(Saved entries)

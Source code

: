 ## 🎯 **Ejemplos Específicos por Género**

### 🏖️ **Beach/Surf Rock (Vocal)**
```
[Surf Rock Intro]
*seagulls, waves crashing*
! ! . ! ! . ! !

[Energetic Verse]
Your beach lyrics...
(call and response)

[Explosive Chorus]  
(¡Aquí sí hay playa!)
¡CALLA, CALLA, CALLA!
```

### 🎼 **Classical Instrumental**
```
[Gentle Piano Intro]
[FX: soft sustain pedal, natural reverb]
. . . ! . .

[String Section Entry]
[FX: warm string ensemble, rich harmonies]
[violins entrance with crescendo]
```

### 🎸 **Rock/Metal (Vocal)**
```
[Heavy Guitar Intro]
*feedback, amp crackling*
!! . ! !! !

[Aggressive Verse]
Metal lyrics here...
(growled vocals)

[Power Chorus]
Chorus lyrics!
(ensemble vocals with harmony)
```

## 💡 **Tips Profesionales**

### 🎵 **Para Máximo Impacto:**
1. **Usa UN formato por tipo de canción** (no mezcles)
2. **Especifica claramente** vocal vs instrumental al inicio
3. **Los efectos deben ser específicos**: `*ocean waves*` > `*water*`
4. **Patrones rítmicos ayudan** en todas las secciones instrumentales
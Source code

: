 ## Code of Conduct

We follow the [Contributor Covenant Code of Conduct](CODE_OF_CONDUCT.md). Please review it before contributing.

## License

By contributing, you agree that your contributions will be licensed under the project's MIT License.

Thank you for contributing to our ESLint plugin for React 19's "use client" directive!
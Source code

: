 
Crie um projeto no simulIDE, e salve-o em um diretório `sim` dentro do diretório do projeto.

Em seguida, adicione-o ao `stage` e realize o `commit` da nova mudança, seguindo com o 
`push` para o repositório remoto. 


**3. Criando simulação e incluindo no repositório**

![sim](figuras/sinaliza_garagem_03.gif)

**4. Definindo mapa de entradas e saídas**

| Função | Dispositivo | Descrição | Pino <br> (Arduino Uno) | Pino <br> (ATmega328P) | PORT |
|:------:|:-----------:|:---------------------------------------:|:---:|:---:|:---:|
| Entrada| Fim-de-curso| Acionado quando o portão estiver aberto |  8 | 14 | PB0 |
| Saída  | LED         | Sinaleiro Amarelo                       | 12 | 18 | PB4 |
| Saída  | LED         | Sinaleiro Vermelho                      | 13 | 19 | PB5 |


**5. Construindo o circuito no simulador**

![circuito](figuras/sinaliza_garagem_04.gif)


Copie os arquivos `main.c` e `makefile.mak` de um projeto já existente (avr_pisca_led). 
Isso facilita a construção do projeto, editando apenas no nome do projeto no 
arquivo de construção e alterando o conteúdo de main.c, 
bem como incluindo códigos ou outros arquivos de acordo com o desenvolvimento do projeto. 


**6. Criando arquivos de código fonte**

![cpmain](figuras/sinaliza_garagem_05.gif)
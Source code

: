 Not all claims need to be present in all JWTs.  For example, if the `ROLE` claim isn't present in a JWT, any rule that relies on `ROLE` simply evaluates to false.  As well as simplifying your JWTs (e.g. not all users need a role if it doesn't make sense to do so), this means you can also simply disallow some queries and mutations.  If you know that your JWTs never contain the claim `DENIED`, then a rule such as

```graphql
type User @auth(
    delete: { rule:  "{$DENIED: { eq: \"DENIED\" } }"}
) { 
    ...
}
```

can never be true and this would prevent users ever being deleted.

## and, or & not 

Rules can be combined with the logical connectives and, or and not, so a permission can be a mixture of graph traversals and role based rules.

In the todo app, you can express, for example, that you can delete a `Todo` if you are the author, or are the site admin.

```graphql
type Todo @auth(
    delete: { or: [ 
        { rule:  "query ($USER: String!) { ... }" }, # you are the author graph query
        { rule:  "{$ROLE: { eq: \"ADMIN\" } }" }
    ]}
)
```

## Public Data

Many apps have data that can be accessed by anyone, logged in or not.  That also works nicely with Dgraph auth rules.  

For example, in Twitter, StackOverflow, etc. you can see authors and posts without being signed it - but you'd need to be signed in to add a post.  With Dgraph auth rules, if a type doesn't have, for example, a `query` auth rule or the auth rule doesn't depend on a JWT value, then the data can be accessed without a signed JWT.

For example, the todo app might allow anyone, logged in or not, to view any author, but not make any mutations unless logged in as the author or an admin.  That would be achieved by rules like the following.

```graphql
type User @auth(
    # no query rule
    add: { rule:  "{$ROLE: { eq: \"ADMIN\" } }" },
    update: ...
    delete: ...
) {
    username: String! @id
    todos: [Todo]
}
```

Work to be completed —
Word for word, write out the entries above again.

Answer space —
Source code

: ## 🎯 **Ejemplos Específicos por Género**

### 🏖️ **Beach/Surf Rock (Vocal)**
```
[Surf Rock Intro]
*seagulls, waves crashing*
! ! . ! ! . ! !

[Energetic Verse]
Your beach lyrics...
(call and response)

[Explosive Chorus]  
(¡Aquí sí hay playa!)
¡CALLA, CALLA, CALLA!
```

### 🎼 **Classical Instrumental**
```
[Gentle Piano Intro]
[FX: soft sustain pedal, natural reverb]
. . . ! . .

[String Section Entry]
[FX: warm string ensemble, rich harmonies]
[violins entrance with crescendo]
```

### 🎸 **Rock/Metal (Vocal)**
```
[Heavy Guitar Intro]
*feedback, amp crackling*
!! . ! !! !

[Aggressive Verse]
Metal lyrics here...
(growled vocals)

[Power Chorus]
Chorus lyrics!
(ensemble vocals with harmony)
```

## 💡 **Tips Profesionales**

### 🎵 **Para Máximo Impacto:**
1. **Usa UN formato por tipo de canción** (no mezcles)
2. **Especifica claramente** vocal vs instrumental al inicio
3. **Los efectos deben ser específicos**: `*ocean waves*` > `*water*`
4. **Patrones rítmicos ayudan** en todas las secciones instrumentales
Source code

: ## Code of Conduct

We follow the [Contributor Covenant Code of Conduct](CODE_OF_CONDUCT.md). Please review it before contributing.

## License

By contributing, you agree that your contributions will be licensed under the project's MIT License.

Thank you for contributing to our ESLint plugin for React 19's "use client" directive!
Source code

: 
Crie um projeto no simulIDE, e salve-o em um diretório `sim` dentro do diretório do projeto.

Em seguida, adicione-o ao `stage` e realize o `commit` da nova mudança, seguindo com o 
`push` para o repositório remoto. 


**3. Criando simulação e incluindo no repositório**

![sim](figuras/sinaliza_garagem_03.gif)

**4. Definindo mapa de entradas e saídas**

| Função | Dispositivo | Descrição | Pino <br> (Arduino Uno) | Pino <br> (ATmega328P) | PORT |
|:------:|:-----------:|:---------------------------------------:|:---:|:---:|:---:|
| Entrada| Fim-de-curso| Acionado quando o portão estiver aberto |  8 | 14 | PB0 |
| Saída  | LED         | Sinaleiro Amarelo                       | 12 | 18 | PB4 |
| Saída  | LED         | Sinaleiro Vermelho                      | 13 | 19 | PB5 |


**5. Construindo o circuito no simulador**

![circuito](figuras/sinaliza_garagem_04.gif)


Copie os arquivos `main.c` e `makefile.mak` de um projeto já existente (avr_pisca_led). 
Isso facilita a construção do projeto, editando apenas no nome do projeto no 
arquivo de construção e alterando o conteúdo de main.c, 
bem como incluindo códigos ou outros arquivos de acordo com o desenvolvimento do projeto. 


**6. Criando arquivos de código fonte**

![cpmain](figuras/sinaliza_garagem_05.gif)
Source code

: Not all claims need to be present in all JWTs.  For example, if the `ROLE` claim isn't present in a JWT, any rule that relies on `ROLE` simply evaluates to false.  As well as simplifying your JWTs (e.g. not all users need a role if it doesn't make sense to do so), this means you can also simply disallow some queries and mutations.  If you know that your JWTs never contain the claim `DENIED`, then a rule such as

```graphql
type User @auth(
    delete: { rule:  "{$DENIED: { eq: \"DENIED\" } }"}
) { 
    ...
}
```

can never be true and this would prevent users ever being deleted.

## and, or & not 

Rules can be combined with the logical connectives and, or and not, so a permission can be a mixture of graph traversals and role based rules.

In the todo app, you can express, for example, that you can delete a `Todo` if you are the author, or are the site admin.

```graphql
type Todo @auth(
    delete: { or: [ 
        { rule:  "query ($USER: String!) { ... }" }, # you are the author graph query
        { rule:  "{$ROLE: { eq: \"ADMIN\" } }" }
    ]}
)
```

## Public Data

Many apps have data that can be accessed by anyone, logged in or not.  That also works nicely with Dgraph auth rules.  

For example, in Twitter, StackOverflow, etc. you can see authors and posts without being signed it - but you'd need to be signed in to add a post.  With Dgraph auth rules, if a type doesn't have, for example, a `query` auth rule or the auth rule doesn't depend on a JWT value, then the data can be accessed without a signed JWT.

For example, the todo app might allow anyone, logged in or not, to view any author, but not make any mutations unless logged in as the author or an admin.  That would be achieved by rules like the following.

```graphql
type User @auth(
    # no query rule
    add: { rule:  "{$ROLE: { eq: \"ADMIN\" } }" },
    update: ...
    delete: ...
) {
    username: String! @id
    todos: [Todo]
}
```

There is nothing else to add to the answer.